Ter voorbereiding van voorliggend wetsvoorstel heeft overleg plaatsgevonden tussen de Consumentenbond, VNO NCW en het Gerechtshof te Den Haag. Wat zijn de uitkomsten van dit overleg?

Met instemming hebben de leden van de fractie van D66 kennisgenomen van bovengenoemd wetsvoorstel.

Bescherming van consumentenbelangen heeft voor deze leden hoge prioriteit en zij begroeten dit wetsvoorstel dan ook met grote instemming.

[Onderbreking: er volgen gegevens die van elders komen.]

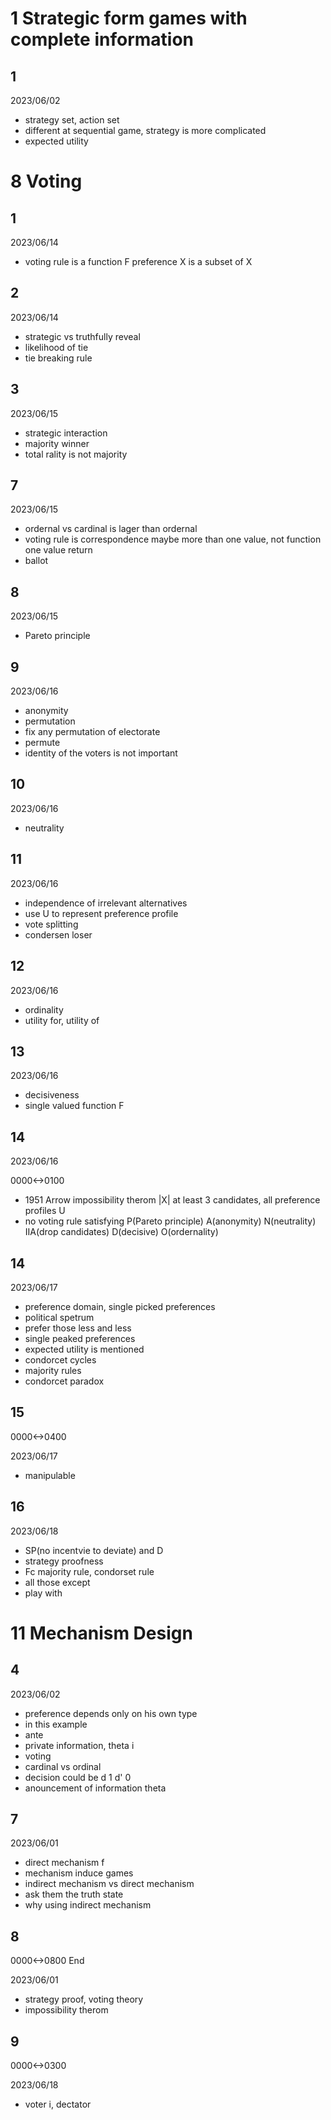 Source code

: # 1 Strategic form games with complete information

## 1

2023/06/02

- strategy set, action set
- different at sequential game, strategy is more complicated
- expected utility

# 8 Voting

## 1

2023/06/14

- voting rule is a function F preference X is a subset of X

## 2

2023/06/14

- strategic vs truthfully reveal
- likelihood of tie
- tie breaking rule

## 3 

2023/06/15

- strategic interaction
- majority winner
- total rality is not majority

## 7

2023/06/15

- ordernal vs cardinal is lager than ordernal
- voting rule is correspondence maybe more than one value, not function one value return
- ballot

## 8

2023/06/15

- Pareto principle

## 9

2023/06/16

- anonymity
- permutation
- fix any permutation of electorate
- permute
- identity of the voters is not important

## 10

2023/06/16

- neutrality

## 11

2023/06/16

- independence of irrelevant alternatives
- use U to represent preference profile
- vote splitting
- condersen loser

## 12

2023/06/16

- ordinality
- utility for, utility of

## 13

2023/06/16

- decisiveness
- single valued function F

## 14

2023/06/16

0000<->0100

- 1951 Arrow impossibility therom |X| at least 3 candidates, all preference profiles U
- no voting rule satisfying P(Pareto principle) A(anonymity) N(neutrality) IIA(drop candidates) D(decisive) O(ordernality)

## 14

2023/06/17

- preference domain, single picked preferences
- political spetrum
- prefer those less and less
- single peaked preferences
- expected utility is mentioned
- condorcet cycles
- majority rules
- condorcet paradox

## 15

0000<->0400

2023/06/17

- manipulable

## 16

2023/06/18

- SP(no incentvie to deviate) and D
- strategy proofness
- Fc majority rule, condorset rule
- all those except
- play with

# 11 Mechanism Design

## 4

2023/06/02

- preference depends only on his own type
- in this example
- ante
- private information, theta i
- voting
- cardinal vs ordinal
- decision could be d 1 d' 0
- anouncement of information theta

## 7

2023/06/01

- direct mechanism f
- mechanism induce games
- indirect mechanism vs direct mechanism
- ask them the truth state
- why using indirect mechanism

## 8

0000<->0800 End

2023/06/01

- strategy proof, voting theory
- impossibility therom

## 9

0000<->0300

2023/06/18

- voter i, dectator

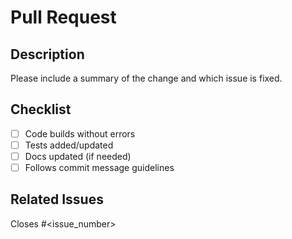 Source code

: # Pull Request

## Description

Please include a summary of the change and which issue is fixed.

## Checklist

- [ ] Code builds without errors
- [ ] Tests added/updated
- [ ] Docs updated (if needed)
- [ ] Follows commit message guidelines

## Related Issues

Closes #<issue_number>
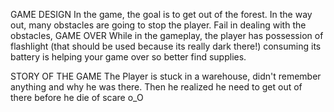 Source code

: GAME DESIGN
	In the game, the goal is to get out of the forest. In the way out, many obstacles are going to stop the player. Fail in dealing with the obstacles, GAME OVER
	While in the gameplay, the player has possession of flashlight (that should be used because its really dark there!) consuming its battery is helping your game over so better find supplies.

STORY OF THE GAME
	The Player is stuck in a warehouse, didn't remember anything and why he was there. Then he realized he need to get out of there before he die of scare o_O
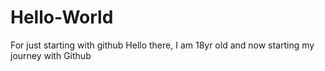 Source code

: # Hello-World
For just starting with github
Hello there, I am 18yr old and now starting my journey with Github
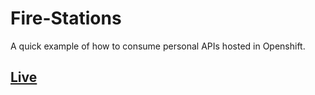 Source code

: # Fire-Stations

A quick example of how to consume personal APIs hosted in Openshift.

## [Live](http://ricardo-c-oliveira.github.io/Fire-Stations/dist/)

Een gezamenlijke Europese inzet voor de bescherming van de belangen van de consument is verheugend.

De aanpassing van de nationale wetgeving aan de richtlijn is technisch zeer gecompliceerd. Deze leden hebben dan ook de reactie van de Raad van State aandachtig gelezen en de antwoorden van de regering, zowel de positieve als de negatieve, hebben de instemming van de D66-fractie.

De voorzitter van de commissie,

Van Heemst

De griffier voor dit verslag,

Coenen


XNoot
1

Samenstelling: Leden: Van de Camp (CDA), Biesheuvel (CDA), Swildens-Rozendaal (PvdA), Scheltema-de Nie (D66), Kalsbeek-Jasperse (PvdA), Zijlstra (PvdA), Apostolou (PvdA), Middel (PvdA), Van Heemst (PvdA), voorzitter, Dittrich (D66), ondervoorzitter, Rabbae (GL), Rouvoet (RPF), Van Oven (PvdA), O. P. G. Vos (VVD), Van Wijmen (CDA), Patijn (VVD), De Wit (SP), Ross-van Dorp (CDA), Niederer (VVD), Nicolaï (VVD), Halsema (GL), Weekers (VVD), Van der Staaij (SGP), Wijn (CDA), Brood (VVD).

Plv. leden: Balkenende (CDA), Verhagen (CDA), Wagenaar (PvdA), Van Vliet (D66), Arib (PvdA), Duijkers (PvdA), Kuijper (PvdA), Albayrak (PvdA), Barth (PvdA), Hoekema (D66), Karimi (GL), Schutte (GPV), Santi (PvdA), Van den Doel (VVD), Rietkerk (CDA), Rijpstra (VVD), Marijnissen (SP), Buijs (CDA), Van Baalen (VVD), Van Blerck-Woerdman (VVD), Oedayraj Singh Varma (GL), De Vries (VVD), Van Walsem (D66), Eurlings (CDA), Kamp (VVD).